Tudo bem, você vai encaminhar as vacas para as terras menos produtivas. Mas esse movimento já não aconteceu? Quero dizer, será que as vacas já não estão ocupando as áreas que deveriam ocupar? “Ah, Rogério, foi isso que ocorreu com os EUA na década de 60. Irá ocorrer no Brasil a mesma coisa.” Pode ser que sim, caro leitor, mas os EUA estão no hemisfério norte, enquanto o Brasil está no sul. O clima, solo, regime de chuvas, parasitas, incentivos do governo, zoneamento fitossanitário, tipo de milho, tipo de mercado, perfil do produtor são diferentes. Sendo diferentes, poderíamos ter resultados iguais? Ou seja, o que está sendo discutido é o seguinte. O Brasil é hoje os EUA da década de 60? Em muitos setores da economia, sim, mas especificamente na pecuária?

Não sei. Teríamos que desmatar para cobrir essa falta de espaço? É politicamente viável?

Obviamente aqui a gente está fazendo uma reflexão. Estamos pensando. Estamos jogando idéias no ar. Não é uma coisa fechada, mas aberta à interpretação e pontos de vista.

Mas retomando ao que o sujeito na Feicorte falou que hoje em dia não existe mais oferta versus demanda, me espanta como isso é difundido e disseminado.

Primeiro, deixe-me dizer que tenho acompanhado de perto o mercado do atacado. Se não bastasse acompanhar a arroba do boi, acompanho de perto o atacado. Agora estou acompanhando também o varejo. Existe relação entre gado gordo, atacado e varejo, é óbvio, todo mundo sabe, certo.

Será tão óbvio assim? À primeira vista, sim, mas ao se sujar as mãos nos dados, o que já descobri preliminarmente, é que existem padrões que saltam à vista. É um trabalho em evolução. Estou à caça dos relatórios que baseiam os dois mercados, sei que existe um mundo deles circulando toda semana. Alguns já recebo e acompanho. Outros ainda não. Se o leitor puder gentilmente me enviar alguns desses relatórios sempre que puder e sentir vontade, agradeço.

O fato é que existe relação entre a arroba do boi, o atacado e o varejo, e esta relação é mais importante do que se imagina. Obviamente isto não é novidade para quem está do lado de dentro de um frigorífico com as informações na mão. O difícil foi conseguir enxergar isso daí com os mesmos olhos, e com a mesma mentalidade e visão aqui do lado de fora. Não pretendo dizer que sei muito, mas estou aprendendo, estudando, refletindo. Estou com os olhos bem abertos.

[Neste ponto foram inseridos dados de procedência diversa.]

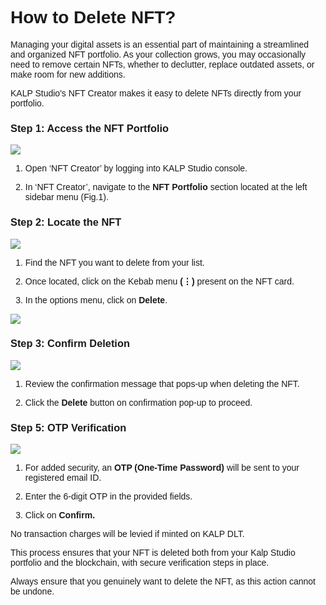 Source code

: <style>  body { font-family: "Source Sans 3", sans-serif!important; }</style>
<link href="https://fonts.googleapis.com/css2?family=Source+Sans+3:ital,wght@0,200..900;1,200..900&display=swap" rel="stylesheet">    
<link rel="stylesheet" href="https://fonts.googleapis.com/icon?family=Material+Icons">

# How to Delete NFT?

Managing your digital assets is an essential part of maintaining a streamlined and organized NFT portfolio. As your collection grows, you may occasionally need to remove certain NFTs, whether to declutter, replace outdated assets, or make room for new additions.

KALP Studio's NFT Creator makes it easy to delete NFTs directly from your portfolio.

### **Step 1: Access the NFT Portfolio**

![](https://docs-images-kalp-studio.s3.ap-south-1.amazonaws.com/NFT+Creator+Articles+STG/delete+nft/dnft1.png)

1.  Open ‘NFT Creator’ by logging into KALP Studio console.
    
2.  In ‘NFT Creator’, navigate to the **NFT Portfolio** section located at the left sidebar menu (Fig.1).
    

### **Step 2: Locate the NFT**

![](https://docs-images-kalp-studio.s3.ap-south-1.amazonaws.com/NFT+Creator+Articles+STG/delete+nft/dnft2.png)


1.  Find the NFT you want to delete from your list.
    
2.  Once located, click on the Kebab menu **(⋮)** present on the NFT card.
    
3.  In the options menu, click on **Delete**.
    

![](https://docs-images-kalp-studio.s3.ap-south-1.amazonaws.com/NFT+Creator+Articles+STG/delete+nft/dnft3.png)

### **Step 3: Confirm Deletion**

![](https://docs-images-kalp-studio.s3.ap-south-1.amazonaws.com/NFT+Creator+Articles+STG/delete+nft/dnft4.png)


1.  Review the confirmation message that pops-up when deleting the NFT.
    
2.  Click the **Delete** button on confirmation pop-up to proceed.
    

### **Step 5: OTP Verification**

![](https://docs-images-kalp-studio.s3.ap-south-1.amazonaws.com/NFT+Creator+Articles+STG/delete+nft/dnft5.png)


1.  For added security, an **OTP (One-Time Password)** will be sent to your registered email ID.
    
2.  Enter the 6-digit OTP in the provided fields.
    
3.  Click on **Confirm.**
    

No transaction charges will be levied if minted on KALP DLT.

This process ensures that your NFT is deleted both from your Kalp Studio portfolio and the blockchain, with secure verification steps in place.

Always ensure that you genuinely want to delete the NFT, as this action cannot be undone. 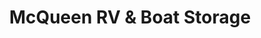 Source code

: ---
title: "McQueen RV & Boat Storage"
url: /chandler/mcqueen-rv-and-boat-storage/
shop: caravan
--- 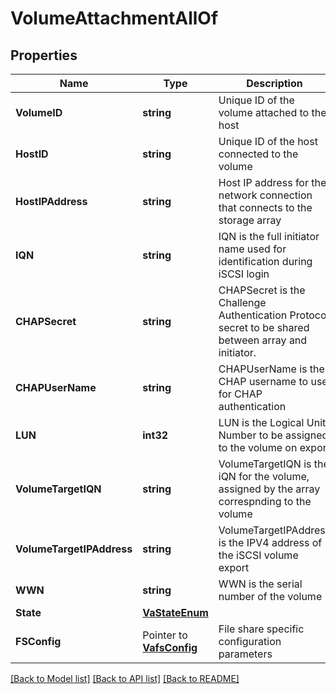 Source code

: # VolumeAttachmentAllOf

## Properties

Name | Type | Description | Notes
------------ | ------------- | ------------- | -------------
**VolumeID** | **string** | Unique ID of the volume attached to the host | [optional] 
**HostID** | **string** | Unique ID of the host connected to the volume | [optional] 
**HostIPAddress** | **string** | Host IP address for the network connection that connects to the storage array | [optional] 
**IQN** | **string** | IQN is the full initiator name used for identification during iSCSI login | [optional] 
**CHAPSecret** | **string** | CHAPSecret is the Challenge Authentication Protocol secret to be shared between array and initiator. | [optional] 
**CHAPUserName** | **string** | CHAPUserName is the CHAP username to use for CHAP authentication | [optional] 
**LUN** | **int32** | LUN is the Logical Unit Number to be assigned to the volume on export | [optional] 
**VolumeTargetIQN** | **string** | VolumeTargetIQN is the iQN for the volume, assigned by the array correspnding to the volume | [optional] 
**VolumeTargetIPAddress** | **string** | VolumeTargetIPAddress is the IPV4 address of the iSCSI volume export | [optional] 
**WWN** | **string** | WWN is the serial number of the volume | [optional] 
**State** | [**VaStateEnum**](VaStateEnum.md) |  | [optional] 
**FSConfig** | Pointer to [**VafsConfig**](VAFSConfig.md) | File share specific configuration parameters | [optional] 

[[Back to Model list]](../README.md#documentation-for-models) [[Back to API list]](../README.md#documentation-for-api-endpoints) [[Back to README]](../README.md)


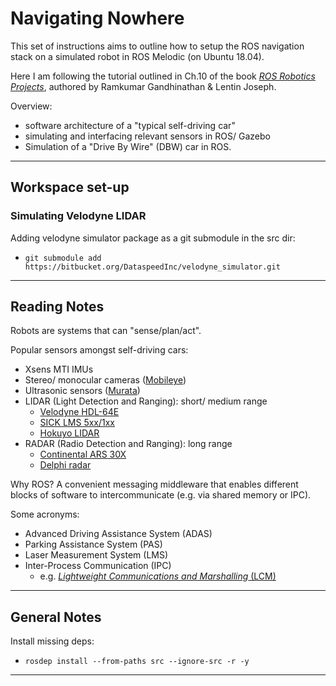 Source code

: # Navigating Nowhere

This set of instructions aims to outline how to setup the ROS navigation stack on a simulated robot in ROS Melodic (on Ubuntu 18.04). 

Here I am following the tutorial outlined in Ch.10 of the book [*ROS Robotics Projects*](https://www.amazon.com/ROS-Robotics-Projects-Ramkumar-Gandhinathan/dp/1838645195), authored by Ramkumar Gandhinathan & Lentin Joseph.

Overview:
- software architecture of a "typical self-driving car"
- simulating and interfacing relevant sensors in ROS/ Gazebo
- Simulation of a "Drive By Wire" (DBW) car in ROS.

<!-- The ROS packages **sensor_sim_gazebo**, **velodyne_description**, **velodyne_gazebo_plugins**, and **velodyne_simulator**, were copied directly from the "*chapter_10_ws*" section of the [git repository](https://github.com/PacktPublishing/ROS-Robotics-Projects-SecondEdition/tree/master/chapter_10_ws) associated with the [*ROS Robotics Projects*](https://www.amazon.com/ROS-Robotics-Projects-Ramkumar-Gandhinathan/dp/1838645195) book. -->

---
## Workspace set-up

### Simulating Velodyne LIDAR

Adding velodyne simulator package as a git submodule in the src dir:
- `git submodule add https://bitbucket.org/DataspeedInc/velodyne_simulator.git`

---
## Reading Notes

Robots are systems that can "sense/plan/act".

Popular sensors amongst self-driving cars:
- Xsens MTI IMUs
- Stereo/ monocular cameras ([Mobileye](http://www.mobileye.com/))
- Ultrasonic sensors ([Murata](http://www.murata.com/))
- LIDAR (Light Detection and Ranging): short/ medium range 
  - [Velodyne HDL-64E](https://www.mapix.com/lidar-scanner-sensors/velodyne/velodyne-hdl64/)
  - [SICK LMS 5xx/1xx](https://www.sick.com/in/en)
  - [Hokuyo LIDAR](http://www.hokuyo-aut.jp/02sensor/)
- RADAR (Radio Detection and Ranging): long range
  - [Continental ARS 30X](https://www.continental-automotive.com/getattachment/9b6de999-75d4-4786-bb18-8ab64fd0b181/ARS30X-Datasheet-EN.pdf.pdf)
  - [Delphi radar](https://autonomoustuff.com/product/delphi-esr-2-5-24v/)

Why ROS? A convenient messaging middleware that enables different blocks of software to intercommunicate (e.g. via shared memory or IPC).

Some acronyms:
- Advanced Driving Assistance System (ADAS)
- Parking Assistance System (PAS)
- Laser Measurement System (LMS)
- Inter-Process Communication (IPC)
  - e.g. [*Lightweight Communications and Marshalling* (LCM)](https://lcm-proj.github.io/)

---
## General Notes

Install missing deps:
- `rosdep install --from-paths src --ignore-src -r -y`

--- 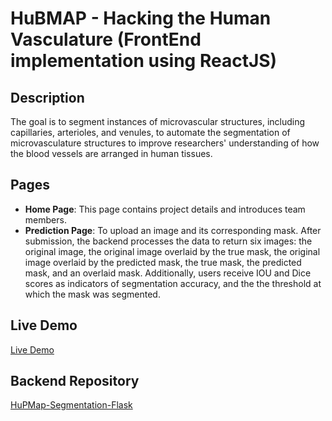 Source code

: # HuBMAP - Hacking the Human Vasculature (FrontEnd implementation using ReactJS)

## Description
The goal is to segment instances of microvascular structures, including capillaries, arterioles, and venules, to automate the segmentation of microvasculature structures to improve researchers' understanding of how the blood vessels are arranged in human tissues.

## Pages
- **Home Page**: This page contains project details and introduces team members.
- **Prediction Page**: To upload an image and its corresponding mask. After submission, the backend processes the data to return six images: the original image, the original image overlaid by the true mask,  the original image overlaid by the predicted mask, the true mask, the predicted mask, and an overlaid mask. Additionally, users receive IOU and Dice scores as indicators of segmentation accuracy, and the the threshold at which the mask was segmented.

## Live Demo
[Live Demo](https://pharaoooh.github.io/projects-list/HuPMAP/)

## Backend Repository
[HuPMap-Segmentation-Flask](https://github.com/AhmedMaherElSaeidi/HuPMap-Segmentation-Flask)
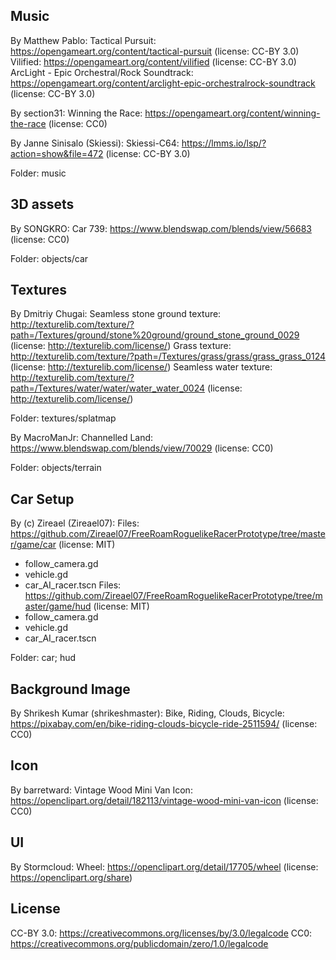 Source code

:## Music
By Matthew Pablo:
Tactical Pursuit: https://opengameart.org/content/tactical-pursuit (license: CC-BY 3.0)
Vilified: https://opengameart.org/content/vilified (license: CC-BY 3.0)
ArcLight - Epic Orchestral/Rock Soundtrack: https://opengameart.org/content/arclight-epic-orchestralrock-soundtrack (license: CC-BY 3.0)
 
By section31:
Winning the Race: https://opengameart.org/content/winning-the-race (license: CC0)

By Janne Sinisalo (Skiessi):
Skiessi-C64: https://lmms.io/lsp/?action=show&file=472 (license: CC-BY 3.0)

Folder: music

## 3D assets
By SONGKRO:
Car 739: https://www.blendswap.com/blends/view/56683 (license: CC0)

Folder: objects/car

## Textures
By Dmitriy Chugai:
Seamless stone ground texture: http://texturelib.com/texture/?path=/Textures/ground/stone%20ground/ground_stone_ground_0029 (license: http://texturelib.com/license/)
Grass texture: http://texturelib.com/texture/?path=/Textures/grass/grass/grass_grass_0124 (license: http://texturelib.com/license/)
Seamless water texture: http://texturelib.com/texture/?path=/Textures/water/water/water_water_0024 (license: http://texturelib.com/license/)

Folder: textures/splatmap

By MacroManJr:
Channelled Land: https://www.blendswap.com/blends/view/70029 (license: CC0)

Folder: objects/terrain

## Car Setup
By (c) Zireael (Zireael07):
Files: https://github.com/Zireael07/FreeRoamRoguelikeRacerPrototype/tree/master/game/car (license: MIT)
- follow_camera.gd
- vehicle.gd
- car_AI_racer.tscn
Files: https://github.com/Zireael07/FreeRoamRoguelikeRacerPrototype/tree/master/game/hud (license: MIT)
- follow_camera.gd
- vehicle.gd
- car_AI_racer.tscn

Folder: car; hud

## Background Image
By Shrikesh Kumar (shrikeshmaster):
Bike, Riding, Clouds, Bicycle: https://pixabay.com/en/bike-riding-clouds-bicycle-ride-2511594/ (license: CC0)


## Icon
By barretward:
Vintage Wood Mini Van Icon: https://openclipart.org/detail/182113/vintage-wood-mini-van-icon (license: CC0)

## UI
By Stormcloud:
Wheel: https://openclipart.org/detail/17705/wheel (license: https://openclipart.org/share)


## License
CC-BY 3.0: https://creativecommons.org/licenses/by/3.0/legalcode
CC0: https://creativecommons.org/publicdomain/zero/1.0/legalcode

Mexer com carne é uma dinâmica completamente diferente de mexer com fazenda, e para quem é pecuarista, conseguir mesmo que na imaginação e com uma boa dose de bom-senso, se colocar na posição de um cara que, no frigorífico, está na mesma posição relativa que a minha dentro da fazenda, ou seja, o cara que decide, o cara que cuida da compra do boi gordo e a venda da carne da mesma forma que você ou eu decidimos a hora e o preço da compra do boi magro e a venda do boi gordo, foi um passo e tanto.

Este cara é o cara que acompanha a arroba e a carne, caro leitor. É ele quem decide ficar comprado ou vendido em carne ou em boi. É o cara que decide estocar ou não, alongar as escalas ou encurtá-las. O tipo de compra à termo, para quando. Com um olho vê o que ele consegue colocar no atacadista, e com o outro vê as ofertas de gado gordo. E faz seu jogo. E este jogo, esta lógica interna da compra do boi e venda da carne é exatamente o foco do meu interesse ultimamente.

Muito para um pobre coitado que mora em Dourados? Talvez sim. A lógica interna da compra de boi magro e venda de boi gordo já é uma coisa complexa, cheia de manhas e meandros para o pecuarista se preocupar. Mas a gente tenta. Posso estar certo, posso estar errado. Pelo menos estou sendo honesto.

Nas próximas semanas a gente continua este papo com alguns gráficos.